2.3. Comprehensive Geriatric Assessment Evaluation
Comprehensive Geriatric Assessments is a multidimensional diagnostic process focusing upon medical, psychosocial, and functional problems, together with a coordinated management plan developed for treatment and follow-up. In our geriatric ward, CGAs are conducted by a well-trained nurse for all patients within 48 h of admission. Each patient’s basic demographic and medical information, including age, gender, Body Mass Index (BMI), Length of hospital Stay (LOS), fall episodes within one year, and number of admissions within 6 months were all collected. Polypharmacy was defined as the taking of 5 or more medications on a daily basis [15]. Basic Activities of Daily Living (ADL), both during baseline and after admission, were assessed using the Barthel Index (BI) [16]. The Instrumental Activities of Daily Living (IADL) both after admission and at baseline were evaluated through 8 complex activities: shopping, housekeeping, finance dealings, cooking, use of public transportation, telephoning, laundry, and the taking of medicine correctly [17]. A Mini-nutritional Assessment (MNA) was used to evaluate nutritional status [18]. The Charlson’s Comorbidity Index (CCI) was used for measuring a patient’s co-morbid condition [19].
2.4. Outcome
The primary outcome was mortality within one year after discharge.
2.5. Statistical Analysis
Continuous variables are expressed as median and interquartile range (IQR). Categorical data are expressed as numbers and percentage. The significance of the difference between groups was determined using the Mann–Whitney U test for continuous variables, and either the Chi square test or Fisher’s exact test for categorical variables. For examining factors associated with mortality, evaluation was performed using Cox regression analysis. In simple regression analysis, the independent variables included age, length of hospital admission, BI at baseline, BI at admission, IADL at baseline, IADL at admission, MNA, CCI, and number of admissions during the one year prior to admission. Factors with a p value of less than 0.05 identified from simple regression analysis were dichotomized for both multiple Cox regression analysis and the development of a scoring system for a prediction model based on adjusted HR in backward stepwise multiple Cox regression analysis. Cut-off values of dichotomization were according to a sensitivity test initially and adjusted by cut-off values published in the previous literature for extrapolation. The performance of the prediction model was tested using Receiver Operating Characteristic (ROC) analysis. The Youden Index was used to determine the optimal cut-off point [20]. All statistical analyses were performed using IBM SPSS version 22 (SPSS Inc., Chicago, IL, USA). For all tests, a p value (two-tailed) of less than 0.05 was considered statistically significant.
3. Results
A total of 1565 older patients (median age 81 years, IQR:74.0–86.0; 61.7% male) were enrolled (Table 1). Median length of stay in the geriatric ward was 9 days (IQR:6–14). Forty-point eighty-three percent (40.83%) of the older patients had fallen at least once in the year prior to admission. Polypharmacy was evident in 1012 (64.7%) patients. Median CCI was 2 (IQR:1.0–3.0). Overall, 110 older patients (7.0%) were confirmed dead one year after discharge from the geriatric ward. The patients who died had lower BI, IADL, and MNA scores at admission, as well as higher polypharmacy numbers, morbidities, previous admission numbers, and longer LOS (Table 1).

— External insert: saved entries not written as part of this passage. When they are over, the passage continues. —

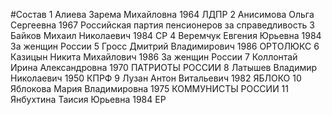 #Состав
1 Алиева Зарема Михайловна 1964 ЛДПР
2 Анисимова Ольга Сергеевна 1967 Российская партия пенсионеров за справедливость
3 Байков Михаил Николаевич 1984 СР
4 Веремчук Евгения Юрьевна 1984 За женщин России
5 Гросс Дмитрий Владимирович 1986 ОРТОЛЮКС
6 Казицын Никита Михайлович 1986 За женщин России
7 Коллонтай Ирина Александровна 1970 ПАТРИОТЫ РОССИИ
8 Латышев Владимир Николаевич 1950 КПРФ
9 Лузан Антон Витальевич 1982 ЯБЛОКО
10 Яблокова Мария Владимировна 1975 КОММУНИСТЫ РОССИИ
11 Янбухтина Таисия Юрьевна 1984 ЕР
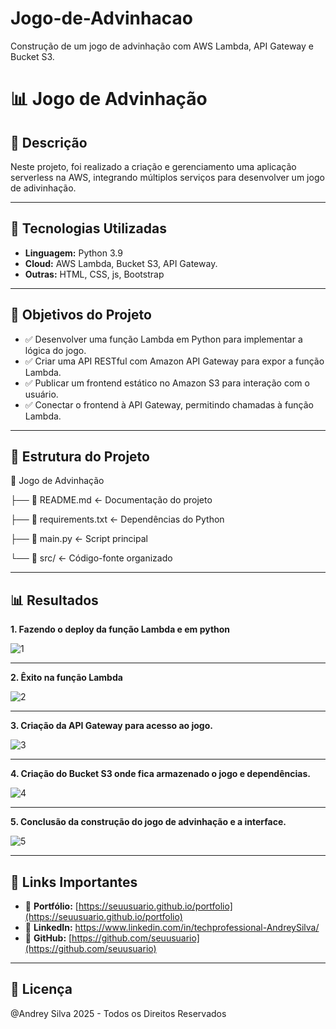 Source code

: # Jogo-de-Advinhacao
Construção de um jogo de advinhação com AWS Lambda, API Gateway e Bucket S3.


# 📊 Jogo de Advinhação

## 📌 Descrição
Neste projeto, foi realizado a criação e gerenciamento uma aplicação serverless na AWS, integrando múltiplos serviços para desenvolver um jogo de adivinhação. 

---

## 🚀 Tecnologias Utilizadas
- **Linguagem:** Python 3.9  
- **Cloud:** AWS Lambda, Bucket S3, API Gateway. 
- **Outras:** HTML, CSS, js, Bootstrap

---

## 🎯 Objetivos do Projeto
- ✅ Desenvolver uma função Lambda em Python para implementar a lógica do jogo. 
- ✅ Criar uma API RESTful com Amazon API Gateway para expor a função Lambda.
- ✅ Publicar um frontend estático no Amazon S3 para interação com o usuário.
- ✅ Conectar o frontend à API Gateway, permitindo chamadas à função Lambda.

---

## 📂 Estrutura do Projeto
📁 Jogo de Advinhação

├── 📄 README.md <- Documentação do projeto

├── 📄 requirements.txt <- Dependências do Python

├── 📄 main.py <- Script principal

└── 📁 src/ <- Código-fonte organizado


---

## 📊 Resultados
**1. Fazendo o deploy da função Lambda e em python**

![1](https://github.com/user-attachments/assets/77a80bab-641f-4f25-979e-1bd806bc1cc7)

---
**2. Êxito na função Lambda**

![2](https://github.com/user-attachments/assets/fd1deb0b-211e-4f42-9344-56a5e2d38aa8)

---
**3. Criação da API Gateway para acesso ao jogo.**

![3](https://github.com/user-attachments/assets/3d1d789e-7436-4e94-9dbb-b7c4d97bb540)

---
**4. Criação do Bucket S3 onde fica armazenado o jogo e dependências.**

![4](https://github.com/user-attachments/assets/ed220f01-a47a-463e-9aa3-27107a27286a)

---
**5. Conclusão da construção do jogo de advinhação e a interface.**

![5](https://github.com/user-attachments/assets/6de51bc6-0d33-4969-b881-fbd2380aa13d)



---

## 📎 Links Importantes
- 🔗 **Portfólio:** [https://seuusuario.github.io/portfolio](https://seuusuario.github.io/portfolio)  
- 🔗 **LinkedIn:** https://www.linkedin.com/in/techprofessional-AndreySilva/  
- 🔗 **GitHub:** [https://github.com/seuusuario](https://github.com/seuusuario)

---

## 📜 Licença
@Andrey Silva 2025 - Todos os Direitos Reservados
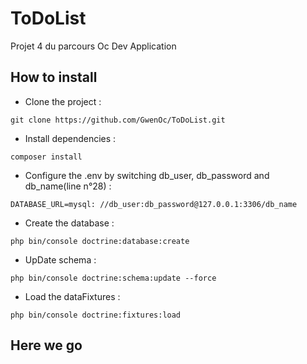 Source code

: ToDoList
==============
Projet 4 du parcours Oc Dev Application

How to install
--------------
* Clone the project : 

`git clone https://github.com/GwenOc/ToDoList.git`

* Install dependencies :

`composer install`

* Configure the .env by switching db_user, db_password and db_name(line n°28) : 

`DATABASE_URL=mysql: //db_user:db_password@127.0.0.1:3306/db_name`

* Create the database : 

`php bin/console doctrine:database:create`

* UpDate schema : 

`php bin/console doctrine:schema:update --force`

* Load the dataFixtures : 

`php bin/console doctrine:fixtures:load`

Here we go
--------------
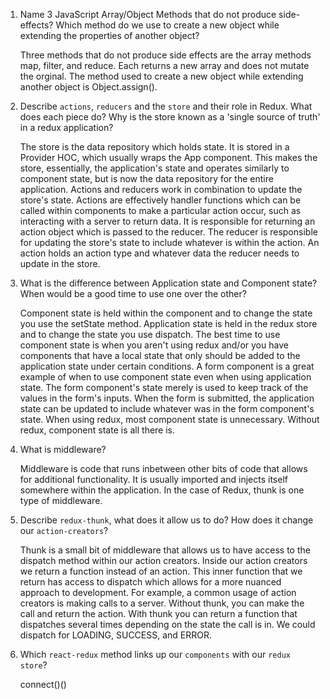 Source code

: 1.  Name 3 JavaScript Array/Object Methods that do not produce side-effects? Which method do we use to create a new object while extending the properties of another object?

    Three methods that do not produce side effects are the array methods map, filter, and reduce. Each returns a new array and does not mutate the orginal. The method used to create a new object while extending another object is Object.assign().

1.  Describe `actions`, `reducers` and the `store` and their role in Redux. What does each piece do? Why is the store known as a 'single source of truth' in a redux application?

    The store is the data repository which holds state. It is stored in a Provider HOC, which usually wraps the App component. This makes the store, essentially, the application's state and operates similarly to component state, but is now the data repository for the entire application. Actions and reducers work in combination to update the store's state. Actions are effectively handler functions which can be called within components to make a particular action occur, such as interacting with a server to return data. It is responsible for returning an action object which is passed to the reducer. The reducer is responsible for updating the store's state to include whatever is within the action. An action holds an action type and whatever data the reducer needs to update in the store.

1.  What is the difference between Application state and Component state? When would be a good time to use one over the other?

    Component state is held within the component and to change the state you use the setState method. Application state is held in the redux store and to change the state you use dispatch. The best time to use component state is when you aren't using redux and/or you have components that have a local state that only should be added to the application state under certain conditions. A form component is a great example of when to use component state even when using application state. The form component's state merely is used to keep track of the values in the form's inputs. When the form is submitted, the application state can be updated to include whatever was in the form component's state. When using redux, most component state is unnecessary. Without redux, component state is all there is.

1.  What is middleware?

    Middleware is code that runs inbetween other bits of code that allows for additional functionality. It is usually imported and injects itself somewhere within the application. In the case of Redux, thunk is one type of middleware.

1.  Describe `redux-thunk`, what does it allow us to do? How does it change our `action-creators`?

    Thunk is a small bit of middleware that allows us to have access to the dispatch method within our action creators. Inside our action creators we return a function instead of an action. This inner function that we return has access to dispatch which allows for a more nuanced approach to development. For example, a common usage of action creators is making calls to a server. Without thunk, you can make the call and return the  action. With thunk you can return a function that dispatches several times depending on the state the call is in. We could dispatch for LOADING, SUCCESS, and ERROR.

1.  Which `react-redux` method links up our `components` with our `redux store`?

    connect()()
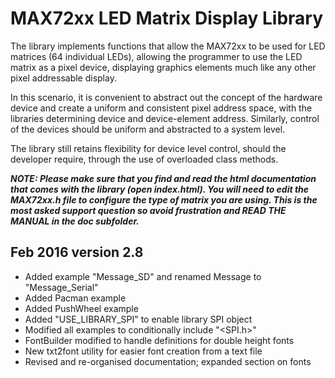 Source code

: # MAX72xx LED Matrix Display Library

The library implements functions that allow the MAX72xx to be used for LED matrices (64 individual LEDs), allowing the programmer to use the LED matrix as a pixel device, displaying graphics elements much like any other pixel addressable display.

In this scenario, it is convenient to abstract out the concept of the hardware device and create a uniform and consistent pixel address space, with the libraries determining device and device-element address. Similarly, control of the devices should be uniform and abstracted to a system level.

The library still retains flexibility for device level control, should the developer require, through the use of overloaded class methods.

_**NOTE: Please make sure that you find and read the html documentation that comes with the library (open index.html). You will need to edit the MAX72xx.h file to configure the type of matrix you are using. This is the most asked support question so avoid frustration and READ THE MANUAL in the _doc_ subfolder.**_


## Feb 2016 version 2.8
* Added example "Message_SD" and renamed Message to "Message_Serial"
* Added Pacman example
* Added PushWheel example
* Added "USE_LIBRARY_SPI" to enable library SPI object
* Modified all examples to conditionally include "<SPI.h>"
* FontBuilder modified to handle definitions for double height fonts
* New txt2font utility for easier font creation from a text file
* Revised and re-organised documentation; expanded section on fonts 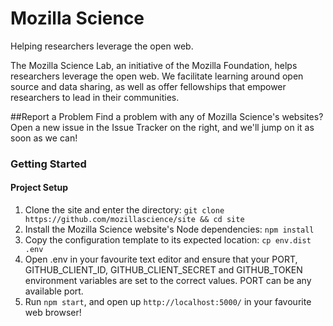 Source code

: Mozilla Science
===============

Helping researchers leverage the open web.

The Mozilla Science Lab, an initiative of the Mozilla Foundation, helps researchers leverage the open web. We facilitate learning around open source and data sharing, as well as offer fellowships that empower researchers to lead in their communities.

##Report a Problem
Find a problem with any of Mozilla Science's websites?  Open a new issue in the Issue Tracker on the right, and we'll jump on it as soon as we can!


### Getting Started

#### Project Setup

1. Clone the site and enter the directory: `git clone https://github.com/mozillascience/site && cd site`
2. Install the Mozilla Science website's Node dependencies: `npm install`
3. Copy the configuration template to its expected location: `cp env.dist .env`
4. Open .env in your favourite text editor and ensure that your PORT, GITHUB_CLIENT_ID, GITHUB_CLIENT_SECRET and GITHUB_TOKEN environment variables are set to the correct values. PORT can be any available port.
4. Run `npm start`, and open up `http://localhost:5000/` in your favourite web browser! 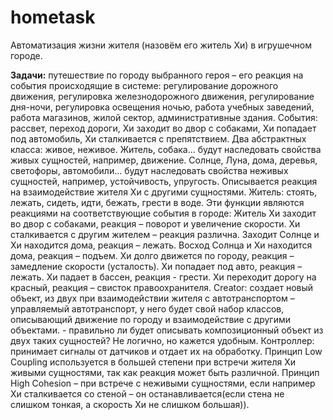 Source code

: hometask
========
Автоматизация жизни жителя (назовём его житель Хи) в игрушечном городе.

<strong>Задачи:</strong> путешествие по городу выбранного героя – его реакция на события происходящие в системе: регулирование дорожного движения, регулировка железнодорожного движения, регулирование дня-ночи, регулировка освещения ночью, работа учебных заведений, работа магазинов, жилой сектор, административные здания.
События: рассвет, переход дороги, Хи заходит во двор с собаками, Хи попадает под автомобиль, Хи сталкивается с препятствием.
Два абстрактных класса: живое, неживое.
Житель, собака… будут наследовать свойства живых сущностей, например, движение.
Солнце, Луна, дома, деревья, светофоры, автомобили… будут наследовать свойства неживых сущностей, например, устойчивость, упругость.
Описывается реакция на взаимодействие жителя Хи с другими сущностями.
Житель: стоять, лежать, сидеть, идти, бежать, грести в воде. Эти функции являются реакциями на соответствующие события в городе:
Житель Хи заходит во двор с собаками, реакция – поворот и увеличение скорости.
Хи сталкивается с другим жителем – реакция различна.
Заходит Солнце и Хи находится дома, реакция – лежать.
Восход Солнца и Хи находится дома, реакция – подъем.
Хи долго движется по городу, реакция – замедление скорости (усталость).
Хи попадает под авто, реакция – лежать.
Хи падает в бассен, реакция - грести.
Хи переходит дорогу на красный, реакция – свисток правоохранителя.
	Creator: создает новый объект, из двух при взаимодействии жителя с автотранспортом – управляемый автотранспорт, у него будет свой набор классов, описывающий движение по городу и взаимодействие с другими объектами. - правильно ли будет описывать композиционный объект из двух таких сущностей? Не логично, но кажется удобным.
Контроллер: принимает сигналы от датчиков и отдает их на обработку.
	Принцип Low Coupling используется в большей степени при встречи жителя Хи живыми сущностями, так как реакция может быть различной. Принцип High Cohesion – при встрече с неживыми сущностями, если например Хи сталкивается со стеной – он останавливается(если стена не слишком тонкая, а скорость Хи не слишком большая)).
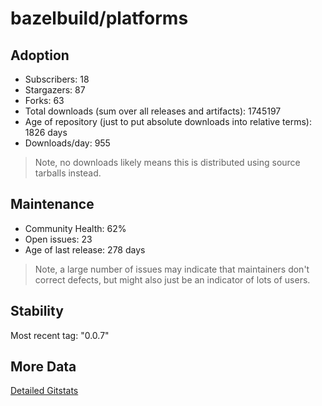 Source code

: # bazelbuild/platforms

## Adoption

- Subscribers: 18
- Stargazers: 87
- Forks: 63
- Total downloads (sum over all releases and artifacts): 1745197
- Age of repository (just to put absolute downloads into relative terms): 1826 days
- Downloads/day: 955

> Note, no downloads likely means this is distributed using source tarballs instead.

## Maintenance

- Community Health: 62%
- Open issues: 23
- Age of last release: 278 days

> Note, a large number of issues may indicate that maintainers don't correct defects, but might also
> just be an indicator of lots of users.

## Stability

Most recent tag: "0.0.7"

## More Data

[Detailed Gitstats](/bazel-catalog/gitstats/bazelbuild/platforms)

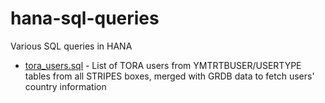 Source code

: # hana-sql-queries
Various SQL queries in HANA

- [tora_users.sql](https://github.com/viniciusXOM/hana-sql-queries/blob/main/tora_users.sql) - List of TORA users from YMTRTBUSER/USERTYPE tables from all STRIPES boxes, merged with GRDB data to fetch users' country information
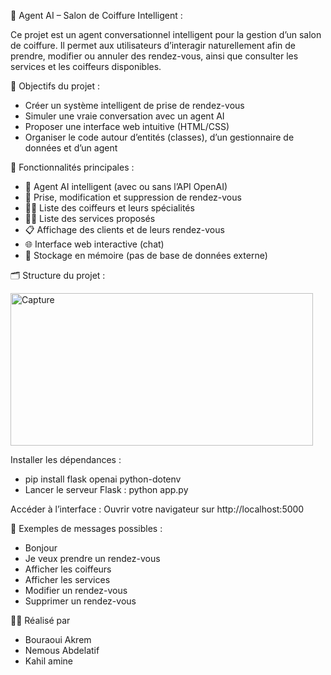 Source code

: 💈 Agent AI – Salon de Coiffure Intelligent :

Ce projet est un agent conversationnel intelligent pour la gestion d’un salon de coiffure. 
Il permet aux utilisateurs d’interagir naturellement afin de prendre, modifier ou annuler des rendez-vous, ainsi que consulter les services et les coiffeurs disponibles.


🎯 Objectifs du projet :

- Créer un système intelligent de prise de rendez-vous
- Simuler une vraie conversation avec un agent AI
- Proposer une interface web intuitive (HTML/CSS)
- Organiser le code autour d’entités (classes), d’un gestionnaire de données et d’un agent


🧠 Fonctionnalités principales :

- 🤖 Agent AI intelligent (avec ou sans l’API OpenAI)
- 📅 Prise, modification et suppression de rendez-vous
- 💇‍♂️ Liste des coiffeurs et leurs spécialités
- 💆‍♀️ Liste des services proposés
- 📋 Affichage des clients et de leurs rendez-vous
- 🌐 Interface web interactive (chat)
- 📁 Stockage en mémoire (pas de base de données externe)


🗂️ Structure du projet :


<img width="484" height="244" alt="Capture" src="https://github.com/user-attachments/assets/2fb9b85d-9814-4035-8300-ce5f3be4e0ba" />






Installer les dépendances :

- pip install flask openai python-dotenv
- Lancer le serveur Flask : python app.py



Accéder à l’interface :
Ouvrir votre navigateur sur http://localhost:5000



💬 Exemples de messages possibles :

- Bonjour
- Je veux prendre un rendez-vous
- Afficher les coiffeurs
- Afficher les services
- Modifier un rendez-vous
- Supprimer un rendez-vous


👨‍🎓 Réalisé par
- Bouraoui Akrem
- Nemous Abdelatif
- Kahil amine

In order to establish a risk model for predicting all-cause death, we analyzed the risk factors affecting mortality within one year after discharge. There, it was established that age, LOS, polypharmacy, BI and IADL at both baseline and admission, MNA scores, CCI, and number of admissions were all predictors in simple Cox regression analysis (Table 2). When these parameters were dichotomized according to cut-off values published in previous literature [18,21,22,23], it was shown that age ≥ 90, LOS ≥ 12, polypharmacy, IADL at baseline > 0, IADL at admission > 0, MNA < 17, CCI ≥ 2, and number of admissions >0 were also found to be associated with mortality within one year. With these risk factors identified from CGA, we intended to develop the prediction mortality model accordingly. It was shown that in backward stepwise multiple Cox regression analysis, age ≥ 90, LOS ≥ 12, MNA < 17, CCI ≥ 2, and previous admissions were all independently associated with an increased risk of one-year mortality. Based on adjusted HR in multiple Cox regression analysis, the individual score of each risk factor was identified from a calculation of total risk score as follows: 1 point was added to those individuals aged ≥ 90, having a length of stay ≥ 12 or an MNA < 17, while 2 points were added to those with a CCI ≥ 2 or previous hospital admission within 6 months ≥ 1, with a possible maximal risk score of 7 points. The relationship between one-year mortality rates and summation risk scores is presented in Figure 1, with a progressive higher one-year mortality rate being observed when there is an increase in the summation risk score. To identify the cut-off value for the risk score, we utilized ROC analysis and calculated Youden index (Table 3). It was shown that a cut-off point ≥ 3, the area under curve (AUC), was optimal for predicting one-year mortality with a value of 0.691 (95% CI 0.642–0.740), with sensitivity and specificity being 79.1% and 53.5%, respectively, according to the best Youden index. Furthermore, we also determined the prediction for 30- and 90-day mortality. For risk summation scores ≥ 3, we found that the AUC was 0.801 and 0.748, respectively, for 30- and 90-day mortality, and the Youden index was 0.346 and 0.455, respectively.
4. Discussion
This retrospective study was aimed at identifying mortality risk factors in older patients within one year after discharge from a geriatric ward. Additionally, a prediction model of one-year mortality was also developed based on these risk factors, including age, length of stay, malnutrition, multi-morbidities, and previous admission history. In previous reports, mortality rates were found to be approximately 6% to 22% in older hospitalized patients one year after discharge [24,25]. In our study, the mortality rate was 7.7%, which was approximately equal to the result seen in previous studies. Regarding our patients, the average length of hospital stay was approximately 2 weeks, with a high proportion of these older patients having an issue with polypharmacy. Additionally, our patients experienced a decline in physical function as determined by the Barthel Index, as well as experiencing comorbidities.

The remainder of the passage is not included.